I’ve been pretty sceptical about Watchmen in the past. I agree with the sentiment of Neil Gaiman when we asked him about the adaptation a few months back. He said: “I’ve never had any interest in seeing a Watchmen movie. Not even back when they were talking about Arnold Schwarzenegger painted blue.”

It’s not that I think it will be bad per se, it’s more a case of what’s the point? What could you possibly do in a Watchmen movie – what idea could you present, what character angle could you explore, what political nuance could you imply – that Alan Moore and Dave Gibbons haven’t already enshrined in a more perfect format? The genius of Watchmen is its integrity: it’s the perfect meeting of form and content. Unlike so many modern comics, which are built from the ground up with the movie version in mind (we’re looking at you here, Mark Millar), Watchmen was conceived, designed and brilliantly executed as a graphic novel and nothing more.

For sure, when you adapt any form of literature, you’re going to go through the same process of omission, elision, updates or just a general watering down, but there’s a crucial difference when it comes to the comic. For books and plays – whether Shakespeare, Dickens, or just Alex Garland – there is space for interpretation because the act of reading is fundamentally imaginative. Every time you look at words on a page, you bring your own cast, crew, cuts and camera placement along with you. With comics, for all that the spaces between the panels are steeped in history, mythology, context and, yes, imagination, the visual aspect of the story is already pre-decided – pre-recorded if you like – and so doesn’t allow for the same kind of personal interpretation.
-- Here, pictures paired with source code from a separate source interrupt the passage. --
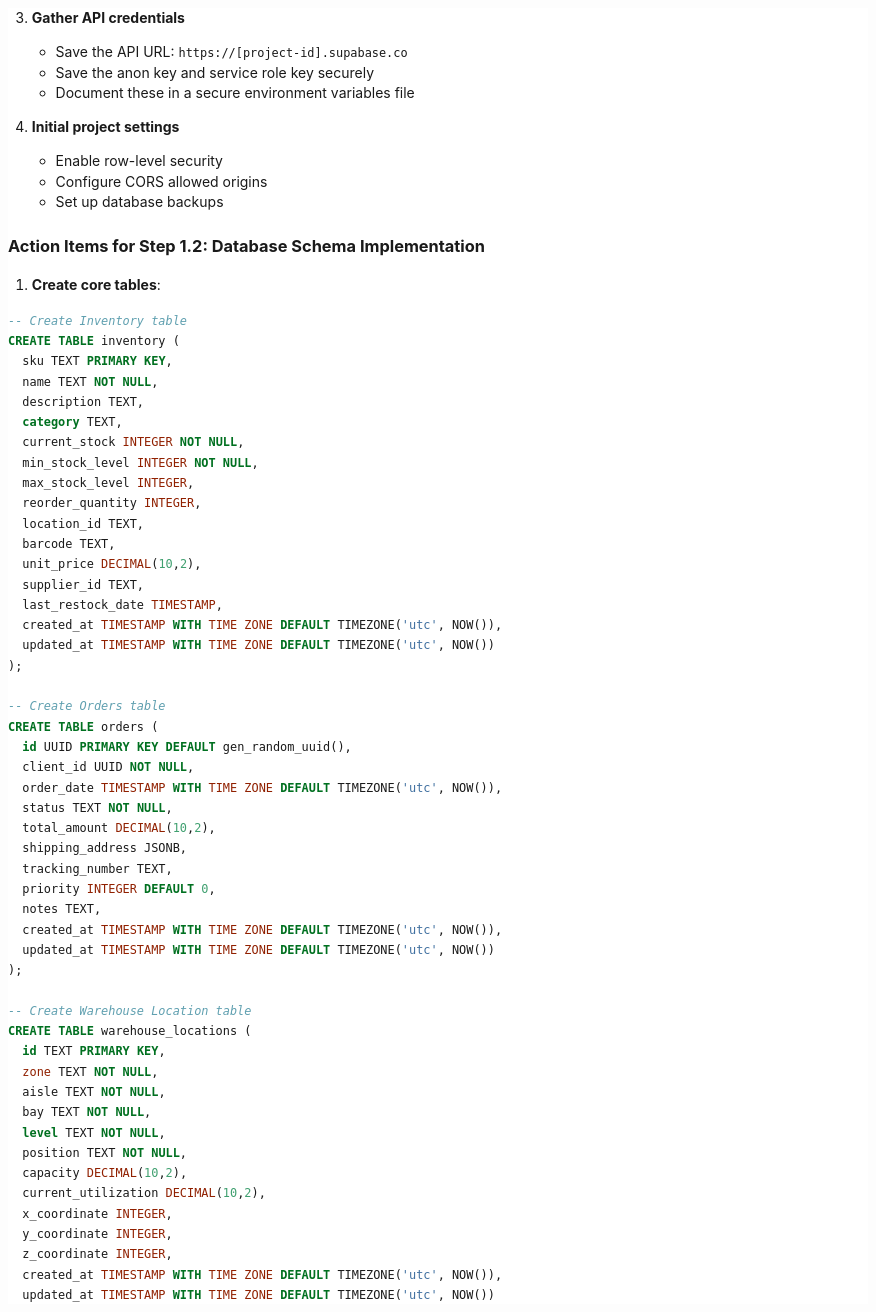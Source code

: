 3. **Gather API credentials**
   - Save the API URL: `https://[project-id].supabase.co`
   - Save the anon key and service role key securely
   - Document these in a secure environment variables file

4. **Initial project settings**
   - Enable row-level security
   - Configure CORS allowed origins
   - Set up database backups

### Action Items for Step 1.2: Database Schema Implementation

1. **Create core tables**:

```sql
-- Create Inventory table
CREATE TABLE inventory (
  sku TEXT PRIMARY KEY,
  name TEXT NOT NULL,
  description TEXT,
  category TEXT,
  current_stock INTEGER NOT NULL,
  min_stock_level INTEGER NOT NULL,
  max_stock_level INTEGER,
  reorder_quantity INTEGER,
  location_id TEXT,
  barcode TEXT,
  unit_price DECIMAL(10,2),
  supplier_id TEXT,
  last_restock_date TIMESTAMP,
  created_at TIMESTAMP WITH TIME ZONE DEFAULT TIMEZONE('utc', NOW()),
  updated_at TIMESTAMP WITH TIME ZONE DEFAULT TIMEZONE('utc', NOW())
);

-- Create Orders table
CREATE TABLE orders (
  id UUID PRIMARY KEY DEFAULT gen_random_uuid(),
  client_id UUID NOT NULL,
  order_date TIMESTAMP WITH TIME ZONE DEFAULT TIMEZONE('utc', NOW()),
  status TEXT NOT NULL,
  total_amount DECIMAL(10,2),
  shipping_address JSONB,
  tracking_number TEXT,
  priority INTEGER DEFAULT 0,
  notes TEXT,
  created_at TIMESTAMP WITH TIME ZONE DEFAULT TIMEZONE('utc', NOW()),
  updated_at TIMESTAMP WITH TIME ZONE DEFAULT TIMEZONE('utc', NOW())
);

-- Create Warehouse Location table
CREATE TABLE warehouse_locations (
  id TEXT PRIMARY KEY,
  zone TEXT NOT NULL,
  aisle TEXT NOT NULL,
  bay TEXT NOT NULL,
  level TEXT NOT NULL,
  position TEXT NOT NULL,
  capacity DECIMAL(10,2),
  current_utilization DECIMAL(10,2),
  x_coordinate INTEGER,
  y_coordinate INTEGER,
  z_coordinate INTEGER,
  created_at TIMESTAMP WITH TIME ZONE DEFAULT TIMEZONE('utc', NOW()),
  updated_at TIMESTAMP WITH TIME ZONE DEFAULT TIMEZONE('utc', NOW())
```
It’s simply not necessary and, if you’re being really purist about it, maybe even not right.

Alan Moore certainly seems to think so. His name is the one glaring omission from Watchmen the movie as he refused to let them use it, leaving the only credit to co-creator Dave Gibbons.

All these thoughts were in the aether, as was the memory of some so-so production stills, as we sat down to listen to Zack Snyder introduce three clips from the film, running to a total of something like 25 minutes of footage.

What was most striking about the tone Snyder adopted was how completely different it was to JJ Abrams’ Star Trek preview on Tuesday. Where the message from Abrams was all about a break with the past, for Snyder, the watchword for Watchmen is ‘fidelity’.

In a convincing speech, he revealed that he only took the job because the draft that Warners presented to him was so bad – set in the present day, no Cold War, no Nixon and, wait for it, PG13… – that he felt if he failed to take it on and bring it back into a more credible Watchmen universe, then Warners would go ahead with a less passionate director and ruin the film before it had even had a chance to succeed. In the post-event Q&A, he also gave short shrift to the notion that this was an unfilmable book (“I just pointed the camera at an actor and shot it”) to begin with.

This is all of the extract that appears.